What we don’t see is that it makes more sense to balance practicality and innovation, boldness and prudence, collaborativeness and self-reliance, agility and consistency — without choosing sides between them.
But it’s difficult to balance these qualities. We see this play out over and over in two contrasting styles of leadership. The challenging leader constantly pushes his people to stretch and grow, but under stress, he can be overwhelming, and even brutal. The caring leader makes people feel safe and valued, but may resist pushing them beyond their current comfort zones, and doesn’t always hold them accountable. The challenging leader tends to confuse caring with coddling, while the caring leader may feel challenging people is tantamount to cruelty.
This same phenomenon operates not just individually, but also organizationally. We worked with a venture capital firm that took pride in differentiating itself from competitors by building its culture around collegiality, care, and consensus. Sure enough, all voices were heard around decisions, and employees treated one another with consideration and respect. The problem was that these qualities were so overused that they prompted paralysis in decision making and an aversion to providing honest feedback, leaving employees feeling uneasy about where they stood.
It isn’t possible to truly transform a business without simultaneously transforming its people. This requires understanding and exploring the complex factors, both cognitive and emotional, that drive their behavior. Attention to people’s inner lives is rare for most companies, but we’ve found several moves that help make it possible.
Embrace intermittent discomfort. Our shared human instinct is to avoid pain at any cost, but growth requires pushing past our current comfort zone. To strengthen a bicep, it’s necessary to lift weight repetitively nearly to muscle failure. That’s what signals the brain to build more muscle fiber. The same is true of challenging ourselves to become more resilient emotionally, and less rigid and habitual cognitively.
Focus first on building the muscle of self-observation, individually, and collectively across the organization. Self-observation is the capacity to step back from our thoughts and emotions under duress. We refer to this as the “Golden Rule of Triggers”: Whatever you feel compelled to do, don’t.

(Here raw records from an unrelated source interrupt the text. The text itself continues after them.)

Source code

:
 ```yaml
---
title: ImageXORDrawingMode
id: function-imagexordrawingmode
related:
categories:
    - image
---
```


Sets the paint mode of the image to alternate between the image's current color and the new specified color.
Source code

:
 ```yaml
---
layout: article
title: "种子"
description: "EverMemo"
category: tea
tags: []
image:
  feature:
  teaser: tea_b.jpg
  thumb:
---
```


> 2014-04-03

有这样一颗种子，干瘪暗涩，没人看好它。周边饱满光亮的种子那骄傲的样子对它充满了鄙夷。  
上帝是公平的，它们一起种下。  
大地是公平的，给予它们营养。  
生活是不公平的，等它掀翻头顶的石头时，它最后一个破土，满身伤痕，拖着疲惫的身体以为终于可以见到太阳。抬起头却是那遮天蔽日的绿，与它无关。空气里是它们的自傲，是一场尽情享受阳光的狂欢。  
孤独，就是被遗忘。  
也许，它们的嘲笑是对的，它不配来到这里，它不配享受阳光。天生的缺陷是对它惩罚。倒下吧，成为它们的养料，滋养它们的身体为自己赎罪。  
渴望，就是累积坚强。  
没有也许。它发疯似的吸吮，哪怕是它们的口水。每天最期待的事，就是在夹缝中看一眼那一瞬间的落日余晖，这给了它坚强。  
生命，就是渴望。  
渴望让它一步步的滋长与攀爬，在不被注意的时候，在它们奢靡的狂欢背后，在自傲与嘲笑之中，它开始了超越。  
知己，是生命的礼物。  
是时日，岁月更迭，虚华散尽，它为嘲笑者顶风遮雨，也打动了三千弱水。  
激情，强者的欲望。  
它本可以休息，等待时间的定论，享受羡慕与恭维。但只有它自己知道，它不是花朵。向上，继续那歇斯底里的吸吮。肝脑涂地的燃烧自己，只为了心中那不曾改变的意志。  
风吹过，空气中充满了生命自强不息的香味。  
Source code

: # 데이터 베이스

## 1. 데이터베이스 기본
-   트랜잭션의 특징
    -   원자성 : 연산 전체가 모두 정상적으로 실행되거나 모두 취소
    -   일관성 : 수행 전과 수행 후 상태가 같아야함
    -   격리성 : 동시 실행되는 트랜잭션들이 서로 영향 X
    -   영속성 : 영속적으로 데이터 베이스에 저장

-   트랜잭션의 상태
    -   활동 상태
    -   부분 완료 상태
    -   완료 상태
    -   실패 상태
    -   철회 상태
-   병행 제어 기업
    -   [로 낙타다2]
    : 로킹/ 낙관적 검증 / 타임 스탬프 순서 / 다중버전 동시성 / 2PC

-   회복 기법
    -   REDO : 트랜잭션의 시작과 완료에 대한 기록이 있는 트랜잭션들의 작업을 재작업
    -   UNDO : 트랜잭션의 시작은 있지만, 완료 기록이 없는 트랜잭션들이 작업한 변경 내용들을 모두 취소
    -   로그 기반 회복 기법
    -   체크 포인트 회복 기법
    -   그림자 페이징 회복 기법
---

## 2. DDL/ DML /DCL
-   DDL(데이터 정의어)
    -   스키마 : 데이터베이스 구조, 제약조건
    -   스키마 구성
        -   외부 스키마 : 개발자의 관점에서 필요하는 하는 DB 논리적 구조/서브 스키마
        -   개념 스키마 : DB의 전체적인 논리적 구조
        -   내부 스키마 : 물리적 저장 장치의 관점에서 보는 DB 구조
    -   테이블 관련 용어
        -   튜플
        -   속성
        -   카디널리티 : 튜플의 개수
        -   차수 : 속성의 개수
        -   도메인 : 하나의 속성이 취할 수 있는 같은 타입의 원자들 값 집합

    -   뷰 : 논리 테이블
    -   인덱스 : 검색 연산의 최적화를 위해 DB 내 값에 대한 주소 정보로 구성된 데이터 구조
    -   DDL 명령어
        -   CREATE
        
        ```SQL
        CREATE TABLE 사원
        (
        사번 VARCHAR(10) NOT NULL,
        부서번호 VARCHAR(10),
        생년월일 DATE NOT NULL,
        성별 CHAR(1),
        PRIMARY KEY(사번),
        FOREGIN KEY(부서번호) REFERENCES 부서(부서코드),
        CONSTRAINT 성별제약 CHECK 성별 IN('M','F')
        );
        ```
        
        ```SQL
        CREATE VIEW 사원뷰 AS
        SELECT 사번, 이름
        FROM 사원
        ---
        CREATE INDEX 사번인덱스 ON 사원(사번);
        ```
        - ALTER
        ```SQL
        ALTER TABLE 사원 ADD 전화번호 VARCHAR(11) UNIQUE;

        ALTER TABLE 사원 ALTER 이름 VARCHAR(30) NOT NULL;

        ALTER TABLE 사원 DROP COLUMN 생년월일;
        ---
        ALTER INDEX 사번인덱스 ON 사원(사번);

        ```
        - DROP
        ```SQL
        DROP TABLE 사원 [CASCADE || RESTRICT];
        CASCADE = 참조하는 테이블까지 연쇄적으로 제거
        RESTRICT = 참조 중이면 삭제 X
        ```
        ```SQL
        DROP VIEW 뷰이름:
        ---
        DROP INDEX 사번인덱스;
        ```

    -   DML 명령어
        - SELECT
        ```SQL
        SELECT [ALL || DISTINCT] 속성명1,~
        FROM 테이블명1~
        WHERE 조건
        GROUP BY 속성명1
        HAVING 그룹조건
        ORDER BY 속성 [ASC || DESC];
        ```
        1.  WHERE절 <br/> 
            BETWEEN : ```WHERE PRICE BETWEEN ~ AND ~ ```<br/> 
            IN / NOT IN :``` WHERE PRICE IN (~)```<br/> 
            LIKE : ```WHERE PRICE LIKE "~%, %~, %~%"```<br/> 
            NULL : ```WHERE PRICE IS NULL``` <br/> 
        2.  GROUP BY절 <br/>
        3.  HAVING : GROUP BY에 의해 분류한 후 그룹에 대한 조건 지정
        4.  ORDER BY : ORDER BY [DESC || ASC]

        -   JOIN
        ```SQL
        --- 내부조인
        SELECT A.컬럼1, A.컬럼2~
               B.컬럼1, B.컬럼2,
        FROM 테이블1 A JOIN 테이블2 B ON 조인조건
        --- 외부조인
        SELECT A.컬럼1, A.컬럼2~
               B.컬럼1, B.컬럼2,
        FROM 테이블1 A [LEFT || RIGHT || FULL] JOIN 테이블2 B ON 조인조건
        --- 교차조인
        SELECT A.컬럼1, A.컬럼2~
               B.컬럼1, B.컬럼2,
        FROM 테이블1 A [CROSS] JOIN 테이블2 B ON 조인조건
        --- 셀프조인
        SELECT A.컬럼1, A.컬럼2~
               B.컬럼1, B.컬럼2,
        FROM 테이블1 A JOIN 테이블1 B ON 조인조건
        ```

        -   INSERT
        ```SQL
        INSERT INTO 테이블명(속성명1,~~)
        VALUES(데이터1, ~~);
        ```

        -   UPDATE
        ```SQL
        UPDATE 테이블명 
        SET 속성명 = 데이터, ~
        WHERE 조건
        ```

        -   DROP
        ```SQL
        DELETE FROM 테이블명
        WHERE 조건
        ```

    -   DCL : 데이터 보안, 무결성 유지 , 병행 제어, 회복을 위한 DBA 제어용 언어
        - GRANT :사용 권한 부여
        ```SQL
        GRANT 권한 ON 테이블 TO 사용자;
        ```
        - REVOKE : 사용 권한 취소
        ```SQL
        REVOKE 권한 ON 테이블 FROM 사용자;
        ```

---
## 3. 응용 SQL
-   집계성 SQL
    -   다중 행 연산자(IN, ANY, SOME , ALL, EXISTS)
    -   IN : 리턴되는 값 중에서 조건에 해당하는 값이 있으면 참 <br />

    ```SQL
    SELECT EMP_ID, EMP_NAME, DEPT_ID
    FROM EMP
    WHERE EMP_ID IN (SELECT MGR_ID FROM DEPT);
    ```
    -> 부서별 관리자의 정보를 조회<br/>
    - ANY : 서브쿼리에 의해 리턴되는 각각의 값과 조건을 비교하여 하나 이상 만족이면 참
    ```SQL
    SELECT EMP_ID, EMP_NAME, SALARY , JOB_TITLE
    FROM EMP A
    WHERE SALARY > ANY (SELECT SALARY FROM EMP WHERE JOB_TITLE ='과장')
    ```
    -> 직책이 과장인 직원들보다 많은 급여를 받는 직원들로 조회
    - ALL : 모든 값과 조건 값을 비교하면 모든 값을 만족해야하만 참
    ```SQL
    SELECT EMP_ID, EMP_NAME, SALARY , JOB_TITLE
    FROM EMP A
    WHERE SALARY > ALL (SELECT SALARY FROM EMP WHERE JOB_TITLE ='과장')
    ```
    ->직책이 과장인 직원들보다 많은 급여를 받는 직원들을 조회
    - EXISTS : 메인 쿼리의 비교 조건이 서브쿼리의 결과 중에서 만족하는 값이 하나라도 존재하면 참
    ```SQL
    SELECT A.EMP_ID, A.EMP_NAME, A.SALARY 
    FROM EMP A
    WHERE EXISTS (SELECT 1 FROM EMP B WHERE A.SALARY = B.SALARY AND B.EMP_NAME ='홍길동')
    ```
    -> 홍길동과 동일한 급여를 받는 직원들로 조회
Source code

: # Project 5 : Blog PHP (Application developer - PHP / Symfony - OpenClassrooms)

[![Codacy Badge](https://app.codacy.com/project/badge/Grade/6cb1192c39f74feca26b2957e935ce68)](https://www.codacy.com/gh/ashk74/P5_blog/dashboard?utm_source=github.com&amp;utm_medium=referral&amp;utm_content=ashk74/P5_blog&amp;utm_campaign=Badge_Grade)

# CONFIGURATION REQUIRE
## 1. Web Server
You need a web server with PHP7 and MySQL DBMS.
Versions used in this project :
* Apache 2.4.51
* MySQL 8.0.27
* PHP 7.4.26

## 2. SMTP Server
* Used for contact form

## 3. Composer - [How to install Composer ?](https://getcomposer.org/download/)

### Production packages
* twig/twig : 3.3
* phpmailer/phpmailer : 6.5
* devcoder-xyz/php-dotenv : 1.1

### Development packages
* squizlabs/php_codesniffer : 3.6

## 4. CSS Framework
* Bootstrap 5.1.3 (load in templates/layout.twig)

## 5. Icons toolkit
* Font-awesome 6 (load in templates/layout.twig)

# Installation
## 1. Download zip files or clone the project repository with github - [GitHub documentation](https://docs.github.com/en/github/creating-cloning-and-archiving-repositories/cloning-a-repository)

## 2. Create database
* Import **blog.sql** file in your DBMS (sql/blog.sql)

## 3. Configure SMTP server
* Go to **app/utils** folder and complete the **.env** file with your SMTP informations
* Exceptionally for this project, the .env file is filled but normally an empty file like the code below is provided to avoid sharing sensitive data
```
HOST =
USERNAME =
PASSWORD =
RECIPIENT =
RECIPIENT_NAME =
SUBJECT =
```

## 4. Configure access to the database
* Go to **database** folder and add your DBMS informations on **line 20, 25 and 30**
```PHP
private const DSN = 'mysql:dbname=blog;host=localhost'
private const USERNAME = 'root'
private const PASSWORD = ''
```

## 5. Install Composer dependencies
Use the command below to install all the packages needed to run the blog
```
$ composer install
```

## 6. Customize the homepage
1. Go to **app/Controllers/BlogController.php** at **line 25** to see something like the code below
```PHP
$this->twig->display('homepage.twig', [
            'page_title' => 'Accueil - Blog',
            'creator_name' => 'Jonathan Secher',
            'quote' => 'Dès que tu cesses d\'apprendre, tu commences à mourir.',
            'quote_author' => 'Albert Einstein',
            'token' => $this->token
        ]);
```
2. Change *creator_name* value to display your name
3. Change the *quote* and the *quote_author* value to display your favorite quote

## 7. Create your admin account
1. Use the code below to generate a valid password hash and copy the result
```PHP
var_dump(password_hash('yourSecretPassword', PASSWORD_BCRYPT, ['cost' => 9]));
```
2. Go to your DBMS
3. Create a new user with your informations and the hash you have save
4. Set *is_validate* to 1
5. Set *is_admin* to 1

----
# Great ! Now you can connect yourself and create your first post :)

Instead observe your internal experience with curiosity and detachment, as you might the action in a movie, or the behavior of strangers. Rather than reacting, take a deep breath, and then ask yourself “How would I behave here at my best?”
Design small, time-limited tests of the assumptions you hold about the negative consequences you imagine if you build a specific new behavior. Does setting aside specific times to think creatively and reflectively truly prevent you from getting urgent work accomplished, or might it lead to new ideas, more efficiency, and better prioritization? Does going out of your way to be appreciative require that you give up your high standards? Conversely, does providing tough feedback in real time have to feel unkind, or can it be delivered honestly as encouragement to grow?
Einstein was right that “we can’t solve our problems from the same level of thinking that created them.” Human development is about progressively seeing more. Learning to embrace our own complexity is what makes it possible to manage more complexity.